第16話 最強クラスの男

 今回ウェスタが振り分けられたグループは、なんとストレンジレートの平均が最も高いグループだった。知らない名前が3つか4つあったものの、彼らもまた手ごわいのだという。


 最も。


 『ネアールもいるのは良く分かりませんけどね』

 

 とのことらしいが。しかし中でも気になるのは、やはりバンガルド、そして学年最強の名を持つコルネだ。

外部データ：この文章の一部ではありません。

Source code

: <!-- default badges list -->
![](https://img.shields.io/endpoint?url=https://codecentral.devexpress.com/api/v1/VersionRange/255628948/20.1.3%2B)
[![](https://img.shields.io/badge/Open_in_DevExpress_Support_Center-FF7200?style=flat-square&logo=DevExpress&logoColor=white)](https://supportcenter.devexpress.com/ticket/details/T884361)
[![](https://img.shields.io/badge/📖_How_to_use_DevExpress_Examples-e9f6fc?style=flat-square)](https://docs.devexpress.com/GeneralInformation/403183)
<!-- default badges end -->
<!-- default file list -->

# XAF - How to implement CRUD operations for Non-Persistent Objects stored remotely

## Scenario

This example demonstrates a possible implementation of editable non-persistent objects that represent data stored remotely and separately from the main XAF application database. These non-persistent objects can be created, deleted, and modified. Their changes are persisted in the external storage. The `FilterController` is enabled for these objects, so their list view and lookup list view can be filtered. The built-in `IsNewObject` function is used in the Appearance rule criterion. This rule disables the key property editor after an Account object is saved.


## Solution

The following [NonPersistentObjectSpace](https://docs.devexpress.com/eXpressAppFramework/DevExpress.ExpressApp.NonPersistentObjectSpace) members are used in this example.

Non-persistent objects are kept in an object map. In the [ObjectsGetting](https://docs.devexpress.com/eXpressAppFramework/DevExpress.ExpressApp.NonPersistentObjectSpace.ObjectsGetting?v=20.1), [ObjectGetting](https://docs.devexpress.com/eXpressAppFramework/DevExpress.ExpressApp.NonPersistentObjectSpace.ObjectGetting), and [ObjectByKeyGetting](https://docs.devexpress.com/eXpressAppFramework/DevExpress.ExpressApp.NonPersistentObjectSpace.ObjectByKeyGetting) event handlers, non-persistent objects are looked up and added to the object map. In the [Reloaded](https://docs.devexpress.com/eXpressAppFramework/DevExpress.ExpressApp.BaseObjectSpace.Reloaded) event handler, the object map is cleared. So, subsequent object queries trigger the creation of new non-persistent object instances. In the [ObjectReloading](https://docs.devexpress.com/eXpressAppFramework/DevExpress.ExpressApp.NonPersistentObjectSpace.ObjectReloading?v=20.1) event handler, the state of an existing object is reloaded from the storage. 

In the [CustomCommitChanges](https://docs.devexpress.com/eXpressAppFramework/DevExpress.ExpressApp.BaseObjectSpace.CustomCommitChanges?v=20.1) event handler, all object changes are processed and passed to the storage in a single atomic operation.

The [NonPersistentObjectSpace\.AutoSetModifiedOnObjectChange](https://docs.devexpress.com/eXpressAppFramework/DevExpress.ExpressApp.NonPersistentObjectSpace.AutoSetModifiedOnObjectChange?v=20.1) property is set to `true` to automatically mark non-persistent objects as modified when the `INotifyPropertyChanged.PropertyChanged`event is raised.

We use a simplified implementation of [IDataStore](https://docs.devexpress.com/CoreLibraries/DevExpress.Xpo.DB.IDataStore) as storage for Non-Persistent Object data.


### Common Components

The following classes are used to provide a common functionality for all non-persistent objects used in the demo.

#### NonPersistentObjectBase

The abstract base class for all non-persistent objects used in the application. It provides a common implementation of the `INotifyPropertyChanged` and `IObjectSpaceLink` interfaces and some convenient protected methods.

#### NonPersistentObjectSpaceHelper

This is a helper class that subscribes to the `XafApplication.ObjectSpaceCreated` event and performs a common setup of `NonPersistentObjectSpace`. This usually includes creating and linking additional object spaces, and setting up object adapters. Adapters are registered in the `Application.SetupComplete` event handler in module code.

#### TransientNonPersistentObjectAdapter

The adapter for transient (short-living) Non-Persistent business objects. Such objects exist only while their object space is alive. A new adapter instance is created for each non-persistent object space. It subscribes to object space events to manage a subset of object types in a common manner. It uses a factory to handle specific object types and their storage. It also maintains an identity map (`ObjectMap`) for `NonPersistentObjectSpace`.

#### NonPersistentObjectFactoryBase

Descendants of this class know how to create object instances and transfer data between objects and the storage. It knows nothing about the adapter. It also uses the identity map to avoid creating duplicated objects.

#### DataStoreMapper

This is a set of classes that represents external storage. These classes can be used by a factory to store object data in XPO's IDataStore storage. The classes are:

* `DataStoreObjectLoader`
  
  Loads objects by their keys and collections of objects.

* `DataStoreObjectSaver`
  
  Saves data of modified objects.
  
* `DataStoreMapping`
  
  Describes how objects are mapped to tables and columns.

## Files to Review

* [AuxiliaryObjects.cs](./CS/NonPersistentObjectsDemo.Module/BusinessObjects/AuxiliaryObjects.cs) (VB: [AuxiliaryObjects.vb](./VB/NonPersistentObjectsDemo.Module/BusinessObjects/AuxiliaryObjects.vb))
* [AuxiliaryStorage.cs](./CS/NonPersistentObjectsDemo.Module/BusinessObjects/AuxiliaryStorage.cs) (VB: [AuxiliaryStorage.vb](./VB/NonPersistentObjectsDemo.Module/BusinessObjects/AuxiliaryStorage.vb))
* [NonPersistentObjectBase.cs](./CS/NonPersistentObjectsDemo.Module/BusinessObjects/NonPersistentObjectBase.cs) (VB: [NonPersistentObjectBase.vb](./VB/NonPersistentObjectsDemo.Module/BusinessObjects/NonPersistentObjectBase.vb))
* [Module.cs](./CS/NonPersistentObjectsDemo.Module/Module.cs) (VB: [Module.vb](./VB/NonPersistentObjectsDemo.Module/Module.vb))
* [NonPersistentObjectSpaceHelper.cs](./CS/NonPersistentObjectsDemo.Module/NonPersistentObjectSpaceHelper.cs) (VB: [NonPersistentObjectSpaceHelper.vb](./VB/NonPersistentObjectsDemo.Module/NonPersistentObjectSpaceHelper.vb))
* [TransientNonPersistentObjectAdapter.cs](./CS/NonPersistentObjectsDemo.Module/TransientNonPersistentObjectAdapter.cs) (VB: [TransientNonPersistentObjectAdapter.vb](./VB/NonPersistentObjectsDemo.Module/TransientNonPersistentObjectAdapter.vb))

 なぜかウェスタと同じグループになってしまった、学年最強クラスの2人。


 『そうですね……』


 俺はやたらビビっているウェスタにそのスペックを簡単に教えてもらった。


 まずはコルネ・プレ・キンナートゥス・クラウディア。

 入学と同時に従えるのが最も難しい幻獣の一種、ホーリードラゴンを召喚。

 『自己修復』の【ギフト】を持っており、即座に消し飛ばさないと半永久的に戦うハメになるという。

 加えてわずか半年ほどで【ギフト】の発現レベル3まで上げた、学園トップクラスの天才召喚魔導士。


 『レベル3って、どれくらい凄いんだ?』

 『一般的な召喚魔導士が生涯かけて到達するのがレベル3といわれています。どんな幻獣でもレベル2までは割とすぐなんですけど、そこからがとてつもなく長いんですよね……』

 

 学園最強はこの間無双してたショウという先輩らしいが、ポテンシャルは彼女の方が勝るらしい。ウェスタは1年の頃に何度か戦ったことがあるようだが、本人曰く「勝てる気がしない」とのこと。


 『ですが、いくらコルネが強くても実戦形式は8人で行う試験。逃げ回りつつサウムを狩っていれば20点は稼げます。しかし……』


 問題なのは、もう1人の天才召喚魔導士。

 バンガルド・アウグル・セルウィ。

 ネアールたちと同じく名門貴族出身の彼は入学前に独学で強力な幻獣グリフォンを召喚し、入学後は1年と経たずに発現レベル3へと到達させた。常人の限界がレベル3なので、彼はあっという間に一般人の人生分へと追いついたことになる。

 更に今では第2学年で唯一レベル4へと到達しており、コルネのレベル3すらも上回っている。

 

 『精霊王・風』という【ギフト】を持ち、風を駆使した攻撃の最大威力はなんと、森の半分を吹き飛ばしてしまうほどの威力なんだとか。

 おまけに風を操って猛スピードで空を飛んだり、強烈な風圧で攻撃を逸らしたりとやりたい放題。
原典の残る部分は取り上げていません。